> Task goal: Examine the data below and state how many lines contain "slow", offering no other words.
··· Exercise data ···
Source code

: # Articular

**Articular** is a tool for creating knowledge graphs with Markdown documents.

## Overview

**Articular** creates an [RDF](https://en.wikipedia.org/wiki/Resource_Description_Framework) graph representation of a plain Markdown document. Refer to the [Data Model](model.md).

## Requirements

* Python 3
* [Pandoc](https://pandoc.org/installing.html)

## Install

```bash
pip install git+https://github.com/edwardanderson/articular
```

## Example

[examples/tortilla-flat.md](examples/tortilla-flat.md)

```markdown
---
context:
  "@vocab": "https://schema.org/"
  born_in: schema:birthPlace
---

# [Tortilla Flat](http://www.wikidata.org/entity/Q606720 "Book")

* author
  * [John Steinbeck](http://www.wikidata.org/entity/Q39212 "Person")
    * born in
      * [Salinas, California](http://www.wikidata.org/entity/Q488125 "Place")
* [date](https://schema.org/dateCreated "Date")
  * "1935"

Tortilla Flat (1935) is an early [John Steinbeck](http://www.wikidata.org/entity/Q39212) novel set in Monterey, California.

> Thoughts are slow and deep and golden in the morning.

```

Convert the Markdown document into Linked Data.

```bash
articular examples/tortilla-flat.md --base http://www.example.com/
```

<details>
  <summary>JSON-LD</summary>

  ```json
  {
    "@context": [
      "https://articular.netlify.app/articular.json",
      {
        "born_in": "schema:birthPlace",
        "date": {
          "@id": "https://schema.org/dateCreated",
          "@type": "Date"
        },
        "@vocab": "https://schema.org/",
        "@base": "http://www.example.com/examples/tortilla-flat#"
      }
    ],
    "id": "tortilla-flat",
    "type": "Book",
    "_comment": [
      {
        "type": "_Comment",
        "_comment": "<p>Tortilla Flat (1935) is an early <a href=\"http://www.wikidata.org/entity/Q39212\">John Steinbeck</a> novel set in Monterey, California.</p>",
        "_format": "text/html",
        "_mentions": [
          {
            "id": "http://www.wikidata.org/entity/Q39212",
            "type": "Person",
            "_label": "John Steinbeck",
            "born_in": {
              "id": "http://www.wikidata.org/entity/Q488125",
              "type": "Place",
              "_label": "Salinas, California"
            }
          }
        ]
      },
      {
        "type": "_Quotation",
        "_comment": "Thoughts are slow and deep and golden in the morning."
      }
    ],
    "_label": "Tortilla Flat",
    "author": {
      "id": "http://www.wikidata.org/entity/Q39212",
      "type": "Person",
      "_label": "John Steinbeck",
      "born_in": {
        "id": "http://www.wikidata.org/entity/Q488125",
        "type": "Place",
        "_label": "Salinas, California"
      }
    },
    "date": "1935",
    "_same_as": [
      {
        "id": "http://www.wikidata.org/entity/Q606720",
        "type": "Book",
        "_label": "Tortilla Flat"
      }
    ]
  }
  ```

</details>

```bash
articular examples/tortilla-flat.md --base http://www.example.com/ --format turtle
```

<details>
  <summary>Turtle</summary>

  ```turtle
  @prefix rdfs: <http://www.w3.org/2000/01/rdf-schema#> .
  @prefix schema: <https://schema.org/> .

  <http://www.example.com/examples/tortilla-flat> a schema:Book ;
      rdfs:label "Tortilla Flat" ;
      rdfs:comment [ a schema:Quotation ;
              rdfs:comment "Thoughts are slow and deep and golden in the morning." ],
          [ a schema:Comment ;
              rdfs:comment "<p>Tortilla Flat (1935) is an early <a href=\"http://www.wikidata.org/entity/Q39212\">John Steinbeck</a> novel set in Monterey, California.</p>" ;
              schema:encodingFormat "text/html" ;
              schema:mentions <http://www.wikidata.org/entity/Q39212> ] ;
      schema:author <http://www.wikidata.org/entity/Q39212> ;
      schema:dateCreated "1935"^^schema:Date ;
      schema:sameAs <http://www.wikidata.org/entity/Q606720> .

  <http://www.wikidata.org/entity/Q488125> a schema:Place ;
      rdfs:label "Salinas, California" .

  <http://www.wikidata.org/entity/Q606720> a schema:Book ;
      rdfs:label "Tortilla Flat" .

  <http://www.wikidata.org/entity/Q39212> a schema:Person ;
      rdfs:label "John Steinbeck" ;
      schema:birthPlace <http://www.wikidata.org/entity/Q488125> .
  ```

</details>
···
> Response to this exercise: 3